En lo que creo (J.G. Ballard)

"Creo en mis propias obsesiones, en la belleza del choque de autos, en la paz del bosque sumergido, en la excitación de un balneario desierto, en la elegancia de los cementerios de automóviles, en el misterio de los estacionamientos para coches de varios pisos, en la poesía de los hoteles abandonados"

miércoles, 15 de agosto de 2012

Lo que no tiene precio


Me gusta pensar en los soplos, en los momentos, instantes de tiempo que no tienen precio. En las risas, verdaderas y falsas –jugar a reírse de mentira se ha transformado en un pasatiempo muy divertido, yo hago la risa de “Patán”-.  En el ruido de pequeños pies que se acerca a tientas en la oscuridad, haciendo crujir la madera que avisa el despertar madrugador, al alba –o antes del alba, siempre sin luz-. En ese primer llamado de auxilio, “tengo hambre”, que da el vamos del nuevo día. En las nubes oscuras que a ratos nos engañan ocultando la luz del sol. En la sola posibilidad de agarrar la caña, caminar al rio, pescar, volver, tomar café negro y empezar a hacer el aseo mientras las tres Rubias siguen en sus pijamas haciendo cada una lo suyo; la más grande, Chandy,  juega sudoku en posición fetal sexy –desde que llegamos al sur dice que es seca que cada vez los termina más rápido y, aunque nada que ver, ya no le duele nada de nada la espalda-, Violeta pinta que te mueres y sus lápices se van achicando como todo en la vida menos la panza – “yo quiero ser profesora después de artista, porque me gusta mucho el arte”- y la Ema transita alegremente del baile con las canciones de “Alvin y las Ardillas” al trabajo de pintarse las uñas con más derroche que otra cosa. Exceso de entusiasmo, exceso de color.

Me gusta pensar que el día se ordena según la luz del sol, que los relojes tiene cada vez menos importancia en nuestras vidas, que el auto ya no necesita barra antirobo, que la velocidad con que se construya la casa pasará en parte por la lluvia que caiga del cielo, que las vacas lloran cuando les quitan sus terneros, que la palabra penca todavía se usa por estos lados, que J. Conrad fue marino mercante 20 años y que sin más se largó a escribir y nunca más se subió a un barco.

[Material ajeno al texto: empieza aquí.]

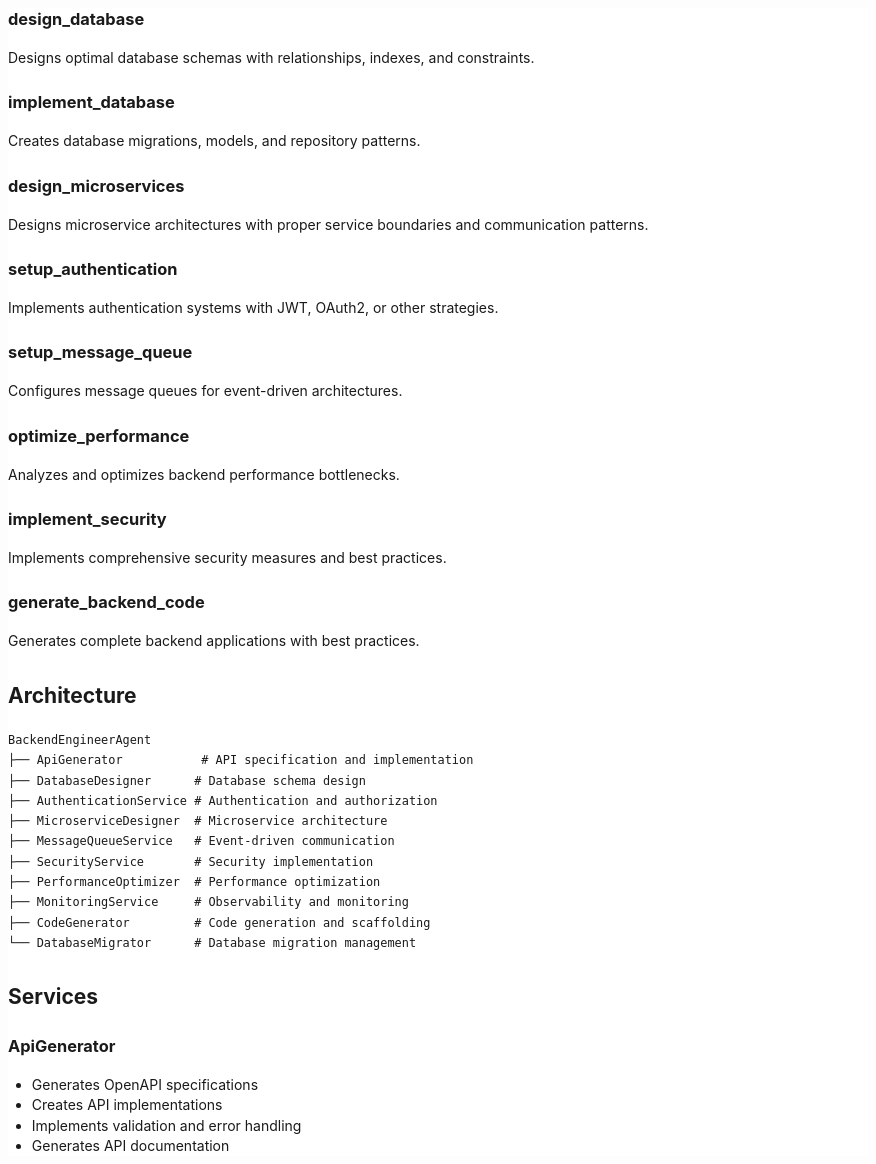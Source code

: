 ### design_database
Designs optimal database schemas with relationships, indexes, and constraints.

### implement_database
Creates database migrations, models, and repository patterns.

### design_microservices
Designs microservice architectures with proper service boundaries and communication patterns.

### setup_authentication
Implements authentication systems with JWT, OAuth2, or other strategies.

### setup_message_queue
Configures message queues for event-driven architectures.

### optimize_performance
Analyzes and optimizes backend performance bottlenecks.

### implement_security
Implements comprehensive security measures and best practices.

### generate_backend_code
Generates complete backend applications with best practices.

## Architecture

```
BackendEngineerAgent
├── ApiGenerator           # API specification and implementation
├── DatabaseDesigner      # Database schema design
├── AuthenticationService # Authentication and authorization
├── MicroserviceDesigner  # Microservice architecture
├── MessageQueueService   # Event-driven communication
├── SecurityService       # Security implementation
├── PerformanceOptimizer  # Performance optimization
├── MonitoringService     # Observability and monitoring
├── CodeGenerator         # Code generation and scaffolding
└── DatabaseMigrator      # Database migration management
```

## Services

### ApiGenerator
- Generates OpenAPI specifications
- Creates API implementations
- Implements validation and error handling
- Generates API documentation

Me gusta saber que mis vecinos son el Tata y el Tito, dos hombres que juntos hicieron cosas imposibles, aventuras que hoy parecen ciencia ficción, películas de otro tiempo. Me gusta saber también la diferencia entre un policía sueco y uno italiano y que después de este invierno vendrá la primavera y los árboles que hoy están en cueros volverán a mostrar sus hojas de quizás qué colores y que la fecha de siembra ya empezó. Vuelvo a sentir las palabras, cómo salen a chorro estas palabras, la incubación parlae. Las niñas juegan al Doctor Hainz, montan una consulta absolutamente influida por una mezcla de José Manuel y consultorio rural remozado con número de atención digital. “Usted tiene una enfermedad bien grande” le dice la doctora a su paciente secretaria. Me gusta pero me asusta ver como crecen las dos loquitas, saber que la ducha comienza a remplazar la tina, que los dientes se caen de uno y de a dos, que el inglés corre por cuenta nuestra –y que sin el ¿cómo le enseño a cantar Ray Charles?- y que falta poco para tener que alistarnos y partir al cumpleaños en el “Restaurante Don Bauche” del amigo de Violeta que se llama Gabriel. Y por supuesto me gusta saber que los Aromos se han adelantado nuevamente.